Just after midday on the 22nd of February, the streets of Christchurch New Zealand started shaking violently. This wasn’t the first time they had experience an earthquake – the city is built on a seismic fault line. Not only did the quake kill 185 people but it also left the roads in a terrible way. So when Christchurch local, Chris Penniall from Seven Motorcycles was looking for a new project, he opted for a street tracker style bike that would be able to handle the odd pothole in style. Last year, when he noticed a really cheap Suzuki DR650 come up for sale he thought it would be the perfect post-earthquake donor bike.

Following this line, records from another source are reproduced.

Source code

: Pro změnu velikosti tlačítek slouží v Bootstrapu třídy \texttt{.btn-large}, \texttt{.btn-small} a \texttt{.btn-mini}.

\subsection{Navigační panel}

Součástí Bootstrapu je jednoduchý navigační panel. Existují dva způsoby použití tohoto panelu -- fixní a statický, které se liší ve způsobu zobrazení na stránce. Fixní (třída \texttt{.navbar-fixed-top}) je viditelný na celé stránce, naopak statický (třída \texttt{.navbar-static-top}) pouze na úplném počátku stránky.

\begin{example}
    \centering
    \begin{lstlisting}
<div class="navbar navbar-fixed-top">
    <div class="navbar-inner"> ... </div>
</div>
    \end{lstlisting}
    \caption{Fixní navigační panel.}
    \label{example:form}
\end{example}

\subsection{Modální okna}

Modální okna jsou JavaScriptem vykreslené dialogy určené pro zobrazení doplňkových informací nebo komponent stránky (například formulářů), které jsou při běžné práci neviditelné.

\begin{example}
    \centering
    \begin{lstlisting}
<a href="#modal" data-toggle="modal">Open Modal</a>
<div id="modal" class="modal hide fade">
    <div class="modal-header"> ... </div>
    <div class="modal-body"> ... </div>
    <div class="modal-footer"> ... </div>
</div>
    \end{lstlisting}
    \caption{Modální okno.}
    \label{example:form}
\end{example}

It turned out there was a reason the DR650 was cheap – it was in terrible condition and had been butchered to an inch of its life. “Someone had cut the back of the subframe off behind the seat and stripped the tank to bare metal and painted the wheels black,” Chris tells us. “It was like they were trying to build a post-apocalyptic Classified Moto style bike but with about 5% of the finesse. It didn’t bother me as those bits were all going to get binned or modified anyway.”
For the first time, Chris started the build by drawing a design in CAD. “It really helped to visualise the proportions first time,” he tells us. “Then the tail section, front number plate, licence plate mount, seat pan and electrical tray were laser cut in aluminium from the drawings. Every bracket or mount I could, I also had laser cut to keep the accuracy up and the time spent fabricating down.”
Like many builds, the biggest job Chris encountered while building the DR was the wiring. “Almost every wire needed to be shortened or lengthened or re-purposed. Fitting everything in the electrical tray under the seat was like trying to pack 10 pounds of crap in a 5 pound bag” he recalls. The bike is now running an Antigravity lithium ion battery and the key ignition is no more, replaced with a hidden RFID sensor under the tank.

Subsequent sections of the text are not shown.